TASK OBJECTIVE –
The answer should consist of each line from the data below that includes "compatibility".
(DATA FOR THE TASK Opens)
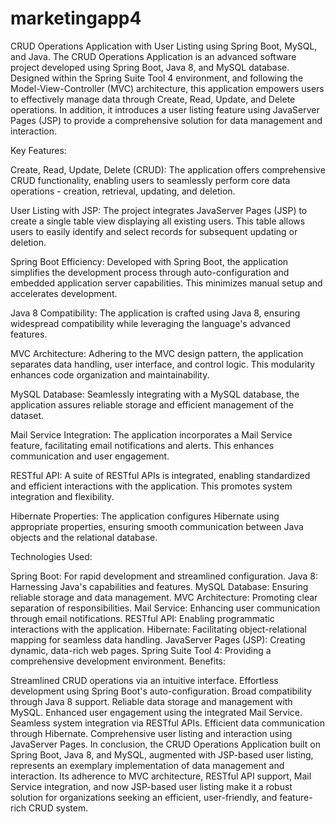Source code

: # marketingapp4
CRUD Operations Application with User Listing using Spring Boot, MySQL, and Java.
The CRUD Operations Application is an advanced software project developed using Spring Boot, Java 8, and MySQL database. Designed within the Spring Suite Tool 4 environment, and following the Model-View-Controller (MVC) architecture, this application empowers users to effectively manage data through Create, Read, Update, and Delete operations. In addition, it introduces a user listing feature using JavaServer Pages (JSP) to provide a comprehensive solution for data management and interaction.

Key Features:

Create, Read, Update, Delete (CRUD): The application offers comprehensive CRUD functionality, enabling users to seamlessly perform core data operations - creation, retrieval, updating, and deletion.

User Listing with JSP: The project integrates JavaServer Pages (JSP) to create a single table view displaying all existing users. This table allows users to easily identify and select records for subsequent updating or deletion.

Spring Boot Efficiency: Developed with Spring Boot, the application simplifies the development process through auto-configuration and embedded application server capabilities. This minimizes manual setup and accelerates development.

Java 8 Compatibility: The application is crafted using Java 8, ensuring widespread compatibility while leveraging the language's advanced features.

MVC Architecture: Adhering to the MVC design pattern, the application separates data handling, user interface, and control logic. This modularity enhances code organization and maintainability.

MySQL Database: Seamlessly integrating with a MySQL database, the application assures reliable storage and efficient management of the dataset.

Mail Service Integration: The application incorporates a Mail Service feature, facilitating email notifications and alerts. This enhances communication and user engagement.

RESTful API: A suite of RESTful APIs is integrated, enabling standardized and efficient interactions with the application. This promotes system integration and flexibility.

Hibernate Properties: The application configures Hibernate using appropriate properties, ensuring smooth communication between Java objects and the relational database.

Technologies Used:

Spring Boot: For rapid development and streamlined configuration.
Java 8: Harnessing Java's capabilities and features.
MySQL Database: Ensuring reliable storage and data management.
MVC Architecture: Promoting clear separation of responsibilities.
Mail Service: Enhancing user communication through email notifications.
RESTful API: Enabling programmatic interactions with the application.
Hibernate: Facilitating object-relational mapping for seamless data handling.
JavaServer Pages (JSP): Creating dynamic, data-rich web pages.
Spring Suite Tool 4: Providing a comprehensive development environment.
Benefits:

Streamlined CRUD operations via an intuitive interface.
Effortless development using Spring Boot's auto-configuration.
Broad compatibility through Java 8 support.
Reliable data storage and management with MySQL.
Enhanced user engagement using the integrated Mail Service.
Seamless system integration via RESTful APIs.
Efficient data communication through Hibernate.
Comprehensive user listing and interaction using JavaServer Pages.
In conclusion, the CRUD Operations Application built on Spring Boot, Java 8, and MySQL, augmented with JSP-based user listing, represents an exemplary implementation of data management and interaction. Its adherence to MVC architecture, RESTful API support, Mail Service integration, and now JSP-based user listing make it a robust solution for organizations seeking an efficient, user-friendly, and feature-rich CRUD system.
(DATA FOR THE TASK Closes)
TASK ANSWER –
Java 8 Compatibility: The application is crafted using Java 8, ensuring widespread compatibility while leveraging the language's advanced features.
Broad compatibility through Java 8 support.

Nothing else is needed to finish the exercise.